* **Work to be completed**
Go through the material below, tally each line containing "Learned", and write the tally alone.

.....

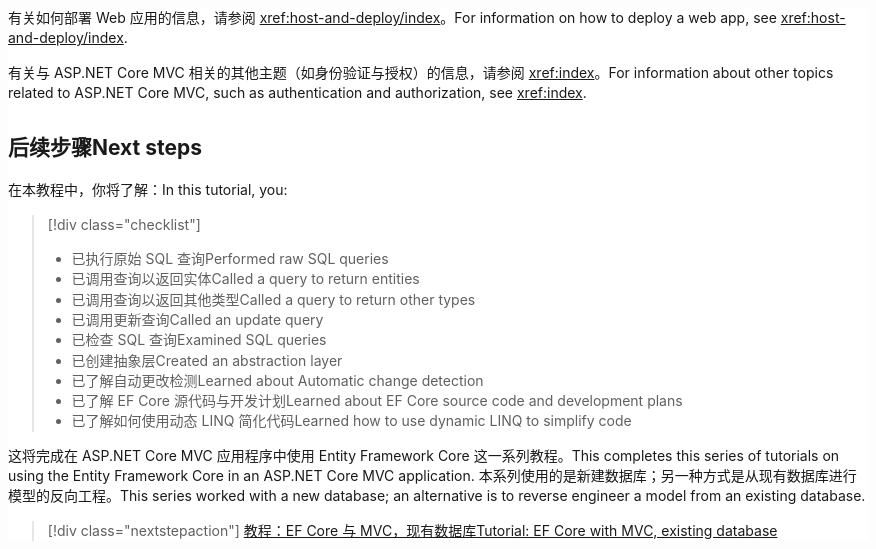 <span data-ttu-id="6ec23-262">有关如何部署 Web 应用的信息，请参阅 <xref:host-and-deploy/index>。</span><span class="sxs-lookup"><span data-stu-id="6ec23-262">For information on how to deploy a web app, see <xref:host-and-deploy/index>.</span></span>

<span data-ttu-id="6ec23-263">有关与 ASP.NET Core MVC 相关的其他主题（如身份验证与授权）的信息，请参阅 <xref:index>。</span><span class="sxs-lookup"><span data-stu-id="6ec23-263">For information about other topics related to ASP.NET Core MVC, such as authentication and authorization, see <xref:index>.</span></span>

## <a name="next-steps"></a><span data-ttu-id="6ec23-264">后续步骤</span><span class="sxs-lookup"><span data-stu-id="6ec23-264">Next steps</span></span>

<span data-ttu-id="6ec23-265">在本教程中，你将了解：</span><span class="sxs-lookup"><span data-stu-id="6ec23-265">In this tutorial, you:</span></span>

> [!div class="checklist"]
> * <span data-ttu-id="6ec23-266">已执行原始 SQL 查询</span><span class="sxs-lookup"><span data-stu-id="6ec23-266">Performed raw SQL queries</span></span>
> * <span data-ttu-id="6ec23-267">已调用查询以返回实体</span><span class="sxs-lookup"><span data-stu-id="6ec23-267">Called a query to return entities</span></span>
> * <span data-ttu-id="6ec23-268">已调用查询以返回其他类型</span><span class="sxs-lookup"><span data-stu-id="6ec23-268">Called a query to return other types</span></span>
> * <span data-ttu-id="6ec23-269">已调用更新查询</span><span class="sxs-lookup"><span data-stu-id="6ec23-269">Called an update query</span></span>
> * <span data-ttu-id="6ec23-270">已检查 SQL 查询</span><span class="sxs-lookup"><span data-stu-id="6ec23-270">Examined SQL queries</span></span>
> * <span data-ttu-id="6ec23-271">已创建抽象层</span><span class="sxs-lookup"><span data-stu-id="6ec23-271">Created an abstraction layer</span></span>
> * <span data-ttu-id="6ec23-272">已了解自动更改检测</span><span class="sxs-lookup"><span data-stu-id="6ec23-272">Learned about Automatic change detection</span></span>
> * <span data-ttu-id="6ec23-273">已了解 EF Core 源代码与开发计划</span><span class="sxs-lookup"><span data-stu-id="6ec23-273">Learned about EF Core source code and development plans</span></span>
> * <span data-ttu-id="6ec23-274">已了解如何使用动态 LINQ 简化代码</span><span class="sxs-lookup"><span data-stu-id="6ec23-274">Learned how to use dynamic LINQ to simplify code</span></span>

<span data-ttu-id="6ec23-275">这将完成在 ASP.NET Core MVC 应用程序中使用 Entity Framework Core 这一系列教程。</span><span class="sxs-lookup"><span data-stu-id="6ec23-275">This completes this series of tutorials on using the Entity Framework Core in an ASP.NET Core MVC application.</span></span> <span data-ttu-id="6ec23-276">本系列使用的是新建数据库；另一种方式是从现有数据库进行模型的反向工程。</span><span class="sxs-lookup"><span data-stu-id="6ec23-276">This series worked with a new database; an alternative is to  reverse engineer a model from an existing database.</span></span>

> [!div class="nextstepaction"]
> [<span data-ttu-id="6ec23-277">教程：EF Core 与 MVC，现有数据库</span><span class="sxs-lookup"><span data-stu-id="6ec23-277">Tutorial: EF Core with MVC, existing database</span></span>](/ef/core/get-started/aspnetcore/existing-db?toc=/aspnet/core/toc.json&bc=/aspnet/core/breadcrumb/toc.json)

.....

* **Written reply**
3